GPS-enabled smartphones are a potential game changer, because they can document property lines quickly and efficiently without having to rely on scarce surveyors.

Indigenous tribes in Latin America, Asia, and Africa started using this technology about a decade ago to map and protect vast stretches of ancestral lands, and GPS-based initiatives have expanded over the last seven years in particular. This reflects several developments: commercially available GPS technology became accurate enough to measure smaller parcels, GPS devices became more affordable, and smartphones allowed for better data collection and processing in the field.

In addition, land-tenure advocates developed and tested systems to help validate and manage the large amount of data created by mapping just a single village’s land holdings. USAID, for example, has developed a suite of low-cost tools that build on these innovations and pair them with community engagement.

“USAID and a few other donors see the documentation of land rights as a key hurdle that has been holding back millions of families across dozens of countries,” says David Arnaldo Mijan, who leads the agency’s environment division team within the USAID/Zambia Economic Development Office. “Documenting land improves nutrition, reduces conflict and poverty, empowers women economically, and allows families and communities to become more self-sufficient.”

Other funders should take note.

USAID and DFID have robust land-documentation programs that rely on similar approaches. These include educating community members about land rights and the benefits of documentation, and engaging them to help manage the process. In Tembo’s village of Masili, for example, members of each of the 75 households walked the boundaries of their land with witnesses and local leaders, noting the GPS coordinates. This enabled them to create a digital map of their village within a few days at a cost of about $20 per parcel. Making such a map with trained land surveyors would have taken years and cost hundreds of dollars per parcel.

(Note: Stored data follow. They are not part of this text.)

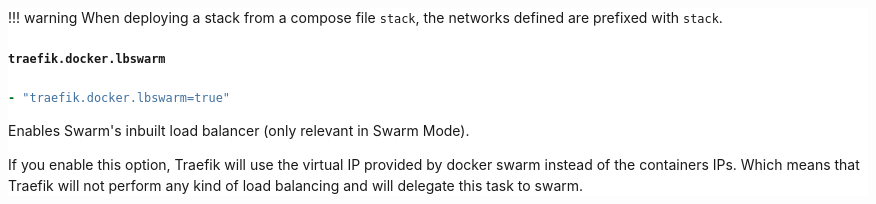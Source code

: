 !!! warning
    When deploying a stack from a compose file `stack`, the networks defined are prefixed with `stack`.

#### `traefik.docker.lbswarm`

```yaml
- "traefik.docker.lbswarm=true"
```

Enables Swarm's inbuilt load balancer (only relevant in Swarm Mode).

If you enable this option, Traefik will use the virtual IP provided by docker swarm instead of the containers IPs.
Which means that Traefik will not perform any kind of load balancing and will delegate this task to swarm.
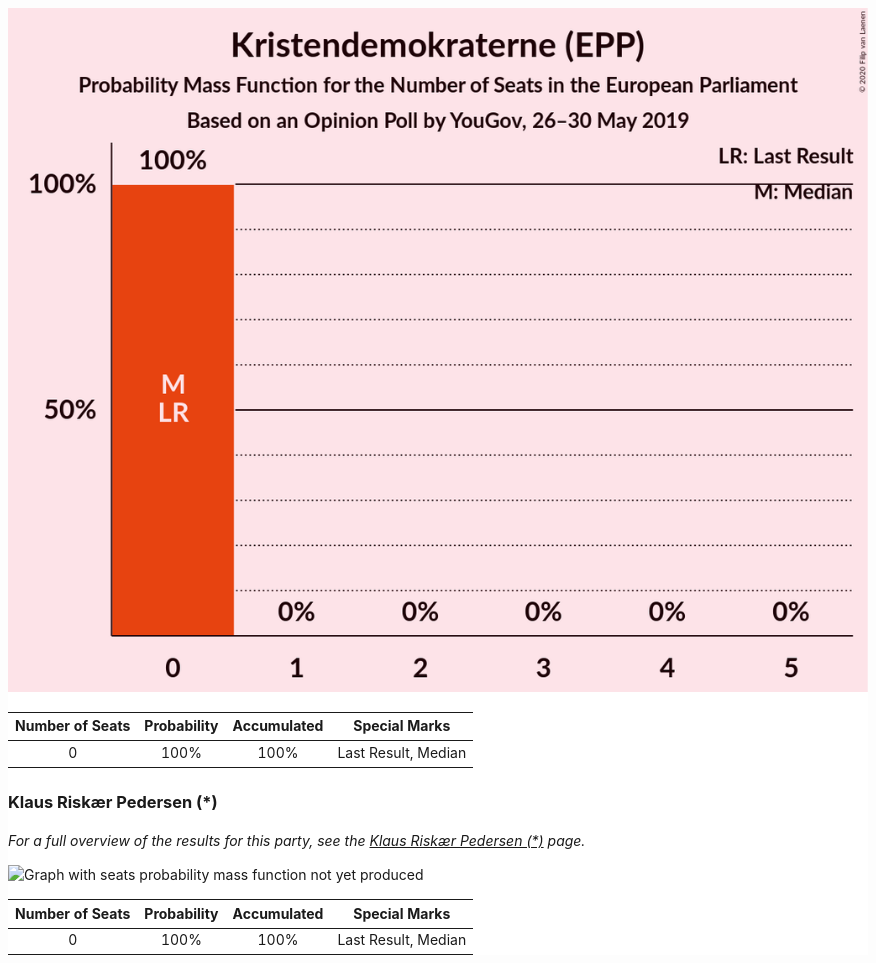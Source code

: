 ![Graph with seats probability mass function not yet produced](2019-05-30-YouGov-seats-pmf-kristendemokraterneepp.png "Seats Probability Mass Function")

| Number of Seats | Probability | Accumulated | Special Marks |
|:---------------:|:-----------:|:-----------:|:-------------:|
| 0 | 100% | 100% | Last Result, Median |

### Klaus Riskær Pedersen (*)

*For a full overview of the results for this party, see the [Klaus Riskær Pedersen (*)](party-klausriskærpedersen.html) page.*

![Graph with seats probability mass function not yet produced](2019-05-30-YouGov-seats-pmf-klausriskærpedersen.png "Seats Probability Mass Function")

| Number of Seats | Probability | Accumulated | Special Marks |
|:---------------:|:-----------:|:-----------:|:-------------:|
| 0 | 100% | 100% | Last Result, Median |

Once Masili’s residents documented their land, conflicts over farm boundaries stopped, prompting farmers to invest in higher-value crops. Women in the community, who previously were at risk of being pushed off their farms if their husbands died, now have documents that they can use to defend their rights in court. Research demonstrates that strengthening women’s land tenure boosts their economic standing, improves family nutrition, and bolsters their children’s education. The ripple effect from documenting land rights should have donors and governments’ attention.

GPS-enabled smartphones provide an unprecedented opportunity for governments, funders, and NGOs to collaborate with local communities to document their land rights. By mapping the soil they work, farmers can chart a path to a better future.